L’une des premières questions posées par Bernard Le Falher, d’Atlanpole qui animait le débat est sur la définition du « droit à l’oubli ». Benoit Tabaka insiste, le droit à l’oubli est d’avantage un droit au « déréférencement  des liens qui renvoient vers une information ». Il ne s’agit pas de supprimer l’existence des données elles-mêmes. Aujourd’hui Google répertorie environ 135k de demandes pour 600k de liens concernés. «Le traitement est une opération manuelle car certains cas peuvent être délicat notamment quand l’information concernée est jugée d’intérêt public. Aujourd’hui quasiment 55% des demandes trouvent réponse positive ».

Mais le débat va plus loin car le droit à l’oubli impact aussi le  droit à l’information. Il s’agit là d’un équilibre avec les libertés personnelles. Google insiste sur la nécessité d’un regard extérieur qui doit arbitrer en cas de litige ou pour éviter les erreurs d’appréciation. Se pose aussi la question de la portabilité des données. Au-delà de vouloir conserver la confiance des usagers, il faut leur donner la possibilité  d’avoir la main sur leurs données, de pouvoir les récupérer. « C'est une attente collective et on commence par le voir arriver. Le droit à la portabilité chez n'importe quel opérateur économique devrait être mis en place d’ici 2015-2017 ».

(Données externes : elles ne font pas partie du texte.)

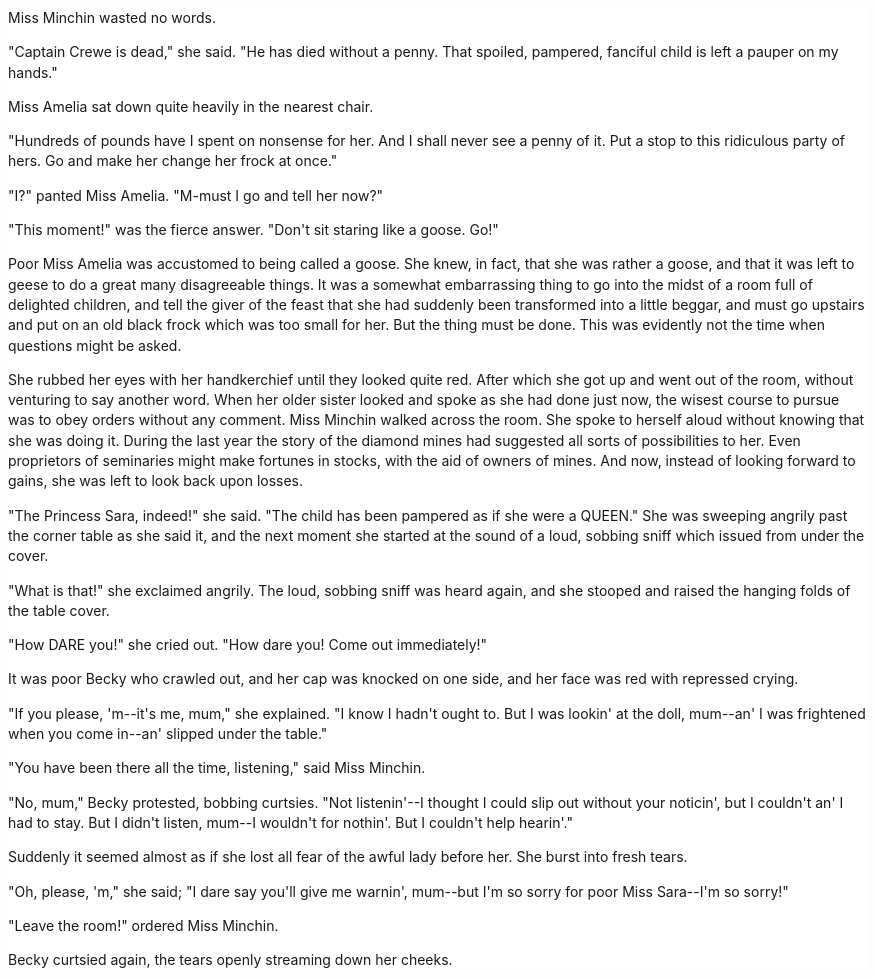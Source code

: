Miss Minchin wasted no words. 

"Captain Crewe is dead," she said. "He has died without a penny. That spoiled, pampered, fanciful child is left a pauper on my hands." 

Miss Amelia sat down quite heavily in the nearest chair. 

"Hundreds of pounds have I spent on nonsense for her. And I shall never see a penny of it. Put a stop to this ridiculous party of hers. Go and make her change her frock at once." 

"I?" panted Miss Amelia. "M-must I go and tell her now?" 

"This moment!" was the fierce answer. "Don't sit staring like a goose. Go!" 

Poor Miss Amelia was accustomed to being called a goose. She knew, in fact, that she was rather a goose, and that it was left to geese to do a great many disagreeable things. It was a somewhat embarrassing thing to go into the midst of a room full of delighted children, and tell the giver of the feast that she had suddenly been transformed into a little beggar, and must go upstairs and put on an old black frock which was too small for her. But the thing must be done. This was evidently not the time when questions might be asked. 

She rubbed her eyes with her handkerchief until they looked quite red. After which she got up and went out of the room, without venturing to say another word. When her older sister looked and spoke as she had done just now, the wisest course to pursue was to obey orders without any comment. Miss Minchin walked across the room. She spoke to herself aloud without knowing that she was doing it. During the last year the story of the diamond mines had suggested all sorts of possibilities to her. Even proprietors of seminaries might make fortunes in stocks, with the aid of owners of mines. And now, instead of looking forward to gains, she was left to look back upon losses. 

"The Princess Sara, indeed!" she said. "The child has been pampered as if she were a QUEEN." She was sweeping angrily past the corner table as she said it, and the next moment she started at the sound of a loud, sobbing sniff which issued from under the cover. 

"What is that!" she exclaimed angrily. The loud, sobbing sniff was heard again, and she stooped and raised the hanging folds of the table cover. 

"How DARE you!" she cried out. "How dare you! Come out immediately!" 

It was poor Becky who crawled out, and her cap was knocked on one side, and her face was red with repressed crying. 

"If you please, 'm--it's me, mum," she explained. "I know I hadn't ought to. But I was lookin' at the doll, mum--an' I was frightened when you come in--an' slipped under the table." 

"You have been there all the time, listening," said Miss Minchin. 

"No, mum," Becky protested, bobbing curtsies. "Not listenin'--I thought I could slip out without your noticin', but I couldn't an' I had to stay. But I didn't listen, mum--I wouldn't for nothin'. But I couldn't help hearin'." 

Suddenly it seemed almost as if she lost all fear of the awful lady before her. She burst into fresh tears. 

"Oh, please, 'm," she said; "I dare say you'll give me warnin', mum--but I'm so sorry for poor Miss Sara--I'm so sorry!" 

"Leave the room!" ordered Miss Minchin. 

Becky curtsied again, the tears openly streaming down her cheeks.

Valérie Peugeot de son côté complète : « on est dans un contexte entre innovation et protection. Le droit court toujours derrière la technologie et les entreprises ont un intérêt à revoir la gestion des données pour garder un avantage compétitif ». Mais selon la sociologue la fausse bonne idée est de rendre l'individu propriétaire de ses données. Cela ne lui rapporte rien et l’isole face aux acteurs, créant un fossé digital. « Il s’agit de faire évoluer notre économie pour quitter l’ère de l’attention. Nous abandonnons nos données pour des services « pseudo » gratuits. Le souci est que de plus en plus d'acteurs se glissent vers l'économie de l'attention avec des solutions de micro payement ou l'achat en gros. Restitution du contrôle de l'individu, le droit de réutiliser ses données ! »

Le 3ème enjeux est celui de la sensibilisation. Benoit Tabaka et Valérie Peugeot sont à l’unisson sur le sujet, « il faut informer tout le monde, pas seulement les « digitales natives ». Il y a un travail de pédagogie à faire sur ce bouquet de compétences permettant de vivre dans une société numérique. Nous devons apprendre à être producteur d’information et rendre l’utilisateur responsable ». Quant aux entreprises, Valérie Peugeot explique qu’elles ne sont pas encore prêtes. « Il y a une réfection globale à mener et les ingénieurs ont un rôle encore plus important à jouer ».